E, no que diz respeito ao Brexit, o Patronato britânico exerceu pressão sobre Boris Johnson para que fossem feitas concessões nas negociações finais, com o objectivo de evitar direitos aduaneiros que seriam mais prejudiciais relativamente ao Reino Unido.

É que, no caso de um “não acordo”, o comércio entre a UE e o Reino Unido teria ficado sujeito às taxas da Organização Mundial do Comércio (OMC), que podem ser muito elevadas para certos produtos agro-alimentares, da indústria automóvel ou os fármacos. A partir de 9 de Dezembro, a empresa japonesa Honda anunciou que iria suspender a produção na sua fábrica de carros de Swindon (Sudoeste de Inglaterra) por falta de componentes, e, nessa mesma semana de meados de Dezembro, John Allan, o dono da cadeia de supermercados Tesco, tinha anunciado que os preços nas suas lojas poderiam sofrer um aumento médio de 5% (os Britânicos produzem apenas 57% dos legumes e 16% da fruta que consomem). Os meios empresariais do Reino Unido tinham avaliado em 2% a descida do PIB como custo de um “no deal”.

Também do lado europeu, a assinatura do Acordo comercial foi recebida com satisfação, como é evidenciado por esta reacção da Associação Europeia de Fabricantes de Automóveis: “Este Acordo é um grande alívio.”

É assim compreensível o que pesou na assinatura deste Acordo comercial.

Mas essa não é a principal razão para estes dois acordos.

Estes dois compromissos foram alcançados uma vez confirmada a eleição de Biden como Presidente dos Estados Unidos da América (EUA).

Durante quatro anos, Trump pressionou no sentido de pôr em causa todas as instituições internacionais (Organização das Nações Unidas, NATO, Acordo Climático de Paris,…), e, em particular, no sentido do desmembramento da UE. Sabemos que a Polónia representa, abertamente, essa pressão do imperialismo norte-americano na Europa. Daí o veto exercido durante algum tempo, enquanto Boris Johnson esperava a conclusão de um Acordo comercial directo entre o Reino Unido e os EUA.

Mas a eleição de Biden alterou a situação. Ele representa a fracção do capital norte-americano favorável à manutenção das instituições internacionais existentes. Daí o levantamento do veto da Polónia. E daí também o acordo sobre o Brexit. A partir de 13 de Novembro, Boris Johnson tinha-se distanciado dos seus conselheiros mais favoráveis a um Brexit duro, incluindo o seu Conselheiro especial, Dominic Cummings.

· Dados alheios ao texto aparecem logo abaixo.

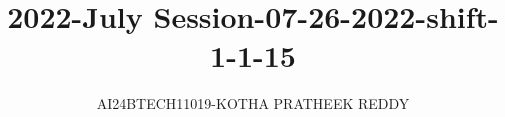 \documentclass[journal]{IEEEtran}
\begin{document}

\vspace{3cm}

\title{2022-July Session-07-26-2022-shift-1-1-15}
\author{AI24BTECH11019-KOTHA PRATHEEK REDDY}

 \maketitle
{\let\newpage\relax\maketitle}

\renewcommand{\thefigure}{\theenumi}
\renewcommand{\thetable}{\theenumi}
\setlength{\intextsep}{10pt} %


\renewcommand{\thetable}{\theenumi}
\end{document}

Como o indicava já em meados de Novembro o economista britânico Meredith Crowley: “Com a eleição de Joe Biden, de origens irlandesas, o Primeiro-ministro (inglês) enfrenta um adversário do Brexit. Biden recusa estabelecer um Acordo com os Britânicos se eles não respeitarem o Protocolo irlandês – mecanismo concebido com os Europeus para evitar o regresso de uma fronteira física entre as duas Irlandas, depois do Brexit.”

Contudo, mesmo com estes dois compromissos as relações entre os EUA e a UE continuarão a ser marcadas por uma feroz guerra comercial. Foi assim que, a 30 de Dezembro, foi divulgado que Washington tinha decidido impor direitos aduaneiros adicionais sobre alguns produtos europeus (peças sobressalentes aeronáuticas, vinhos não espumantes e conhaques). Tudo isto no contexto da disputa que tem existido, desde 2004, entre a Boeing e a Airbus.

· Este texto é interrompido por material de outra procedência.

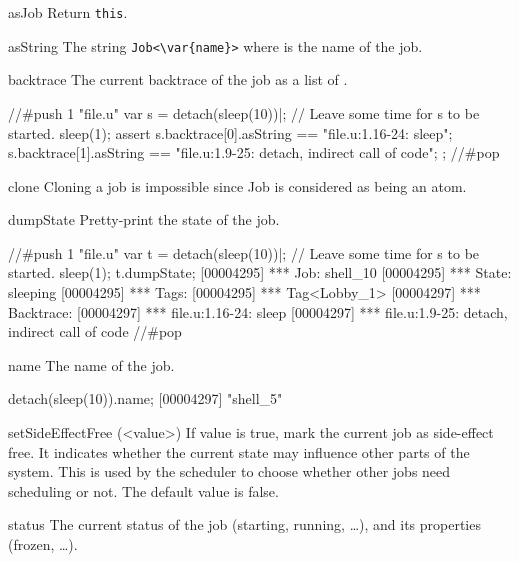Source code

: \begin{urbiscriptapi}
\item[asJob]
  Return \lstinline|this|.

\item[asString] The string \lstinline|Job<\var{name}>| where  is
  the name of the job.

\item[backtrace] The current backtrace of the job as a list of
  .

\begin{urbiscript}
//#push 1 "file.u"
var s = detach(sleep(10))|;
// Leave some time for s to be started.
sleep(1);
assert
{
  s.backtrace[0].asString == "file.u:1.16-24: sleep";
  s.backtrace[1].asString == "file.u:1.9-25: detach, indirect call of code";
};
//#pop
\end{urbiscript}

\item[clone]
  Cloning a job is impossible since Job is considered as being an atom.

\item[dumpState]
  Pretty-print the state of the job.

\begin{urbiscript}
//#push 1 "file.u"
var t = detach(sleep(10))|;
// Leave some time for s to be started.
sleep(1);
t.dumpState;
[00004295] *** Job: shell_10
[00004295] ***   State: sleeping
[00004295] ***   Tags:
[00004295] ***     Tag<Lobby_1>
[00004297] ***   Backtrace:
[00004297] ***     file.u:1.16-24: sleep
[00004297] ***     file.u:1.9-25: detach, indirect call of code
//#pop
\end{urbiscript}

\item[name]  The name of the job.
\begin{urbiscript}
detach(sleep(10)).name;
[00004297] "shell_5"
\end{urbiscript}

\item[setSideEffectFree](<value>)
  If value is true, mark the current job as side-effect free. It indicates
  whether the current state may influence other parts of the system. This is
  used by the scheduler to choose whether other jobs need scheduling or not.
  The default value is false.

\item[status]
  The current status of the job (starting, running, \ldots), and its
  properties (frozen, \ldots).


\end{urbiscriptapi}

O capital continua a ser o capital.

Análise de Daniel Shapira publicada no semanário francês “Informations Ouvrières” – Informações operárias – nº 636, de 6 de Janeiro de 2021, do Partido Operário Independente de França.

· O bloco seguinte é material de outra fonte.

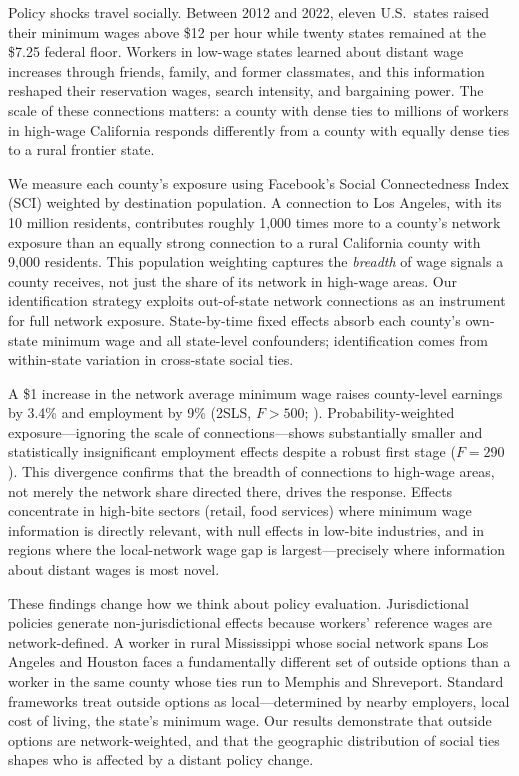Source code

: \documentclass[12pt]{article}
\begin{document}
Policy shocks travel socially. Between 2012 and 2022, eleven U.S.\ states raised their minimum wages above \$12 per hour while twenty states remained at the \$7.25 federal floor. Workers in low-wage states learned about distant wage increases through friends, family, and former classmates, and this information reshaped their reservation wages, search intensity, and bargaining power. The scale of these connections matters: a county with dense ties to millions of workers in high-wage California responds differently from a county with equally dense ties to a rural frontier state.

We measure each county's exposure using Facebook's Social Connectedness Index (SCI) weighted by destination population. A connection to Los Angeles, with its 10 million residents, contributes roughly 1,000 times more to a county's network exposure than an equally strong connection to a rural California county with 9,000 residents. This population weighting captures the \textit{breadth} of wage signals a county receives, not just the share of its network in high-wage areas. Our identification strategy exploits out-of-state network connections as an instrument for full network exposure. State-by-time fixed effects absorb each county's own-state minimum wage and all state-level confounders; identification comes from within-state variation in cross-state social ties.

A \$1 increase in the network average minimum wage raises county-level earnings by 3.4\% and employment by 9\% (2SLS, $F > 500$; ). Probability-weighted exposure---ignoring the scale of connections---shows substantially smaller and statistically insignificant employment effects despite a robust first stage ($F = 290$). This divergence confirms that the breadth of connections to high-wage areas, not merely the network share directed there, drives the response. Effects concentrate in high-bite sectors (retail, food services) where minimum wage information is directly relevant, with null effects in low-bite industries, and in regions where the local-network wage gap is largest---precisely where information about distant wages is most novel.

These findings change how we think about policy evaluation. Jurisdictional policies generate non-jurisdictional effects because workers' reference wages are network-defined. A worker in rural Mississippi whose social network spans Los Angeles and Houston faces a fundamentally different set of outside options than a worker in the same county whose ties run to Memphis and Shreveport. Standard frameworks treat outside options as local---determined by nearby employers, local cost of living, the state's minimum wage. Our results demonstrate that outside options are network-weighted, and that the geographic distribution of social ties shapes who is affected by a distant policy change.
\end{document}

Os EUA a manobrar, de Marrocos ao Médio-Oriente

Nas últimas semanas, atrás do burburinho das recriminações e queixas legais de Trump, este não ficou inactivo a nível internacional. Foi assim que obteve, de vários países do Médio-Oriente, o reconhecimento do Estado de Israel.

É nomeadamente o caso da Arábia Saudita, dos Emirados do Golfo e do Sudão (em troca, os EUA removeram o Sudão da lista negra dos países antidemocráticos). Tanto a Arábia Saudita como estes outros Estados árabes não tinham, até agora, reconhecido o Estado de Israel, nunca referindo sequer o seu nome, mas designando-o como sendo uma “entidade sionista”.

Trata-se de uma reviravolta importante, que os Palestinianos denunciam como constituindo uma facada nas costas.

Para além do apoio ao Estado de Israel, por parte dos EUA, trata-se antes de mais da constituição – sob a égide do imperialismo norte-americano – de um “pilar da ordem”. De facto, essa estratégia visa juntar, no mesmo quadro, todos aqueles que eram pró-EUA, mas que não se reconheciam entre si, a fim isolar o Irão. Porque é precisamente esse o objectivo destes acordos: para conter o Irão, para exercer pressão sobre ele com sanções e até atacá-lo, como o demonstra o assassinato de vários funcionários do Programa de Armas nucleares iranianas pela Mossad israelita (Serviços Secretos de Isreal).

É também uma tentativa de esmagar a reivindicação do povo palestiniano de um único Estado em todos os territórios da Palestina histórica.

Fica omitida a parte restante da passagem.